*Problem to work on*. Search the records for the string "equation". Copy each line where it occurs.

*Records supplied*.

◆ ◆ ◆ ◆ ◆ ◆ ◆

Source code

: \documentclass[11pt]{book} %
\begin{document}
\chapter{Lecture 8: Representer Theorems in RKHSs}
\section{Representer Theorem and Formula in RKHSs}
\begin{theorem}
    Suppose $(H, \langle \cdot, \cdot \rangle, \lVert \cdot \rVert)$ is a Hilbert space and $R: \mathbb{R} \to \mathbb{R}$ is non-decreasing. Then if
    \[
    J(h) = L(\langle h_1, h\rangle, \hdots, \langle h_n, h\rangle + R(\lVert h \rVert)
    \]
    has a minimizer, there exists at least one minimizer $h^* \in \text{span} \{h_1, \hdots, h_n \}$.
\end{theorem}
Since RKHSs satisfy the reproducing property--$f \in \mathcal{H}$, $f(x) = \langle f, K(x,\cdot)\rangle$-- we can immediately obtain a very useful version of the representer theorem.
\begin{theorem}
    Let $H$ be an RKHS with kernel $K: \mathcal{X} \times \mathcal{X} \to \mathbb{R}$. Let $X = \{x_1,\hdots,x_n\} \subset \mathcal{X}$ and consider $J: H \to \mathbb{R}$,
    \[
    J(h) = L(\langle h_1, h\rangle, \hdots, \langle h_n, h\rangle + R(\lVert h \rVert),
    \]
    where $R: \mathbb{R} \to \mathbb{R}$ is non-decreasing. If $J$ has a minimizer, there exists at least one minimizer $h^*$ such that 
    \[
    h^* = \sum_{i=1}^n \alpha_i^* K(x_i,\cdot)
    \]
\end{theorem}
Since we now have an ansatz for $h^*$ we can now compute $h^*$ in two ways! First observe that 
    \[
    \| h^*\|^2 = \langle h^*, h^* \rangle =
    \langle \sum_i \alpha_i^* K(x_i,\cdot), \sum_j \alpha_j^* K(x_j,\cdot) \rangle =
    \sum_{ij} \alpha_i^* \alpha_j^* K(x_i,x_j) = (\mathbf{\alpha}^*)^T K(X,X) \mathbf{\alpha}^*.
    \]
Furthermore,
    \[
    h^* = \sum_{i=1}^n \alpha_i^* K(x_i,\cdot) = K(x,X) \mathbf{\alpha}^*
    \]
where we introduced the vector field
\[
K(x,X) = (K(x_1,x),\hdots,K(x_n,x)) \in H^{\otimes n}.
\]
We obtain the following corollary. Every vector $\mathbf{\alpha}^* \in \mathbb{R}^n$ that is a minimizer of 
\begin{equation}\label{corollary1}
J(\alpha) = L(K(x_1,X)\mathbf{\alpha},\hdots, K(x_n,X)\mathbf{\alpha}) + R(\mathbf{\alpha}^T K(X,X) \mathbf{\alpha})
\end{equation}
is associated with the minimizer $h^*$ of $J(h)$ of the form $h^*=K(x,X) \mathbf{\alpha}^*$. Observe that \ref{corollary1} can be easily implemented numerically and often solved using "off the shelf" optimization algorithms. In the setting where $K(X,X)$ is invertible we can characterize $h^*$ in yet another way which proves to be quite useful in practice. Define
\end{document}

◆ ◆ ◆ ◆ ◆ ◆ ◆

*Result*.
\begin{equation}\label{corollary1}
\end{equation}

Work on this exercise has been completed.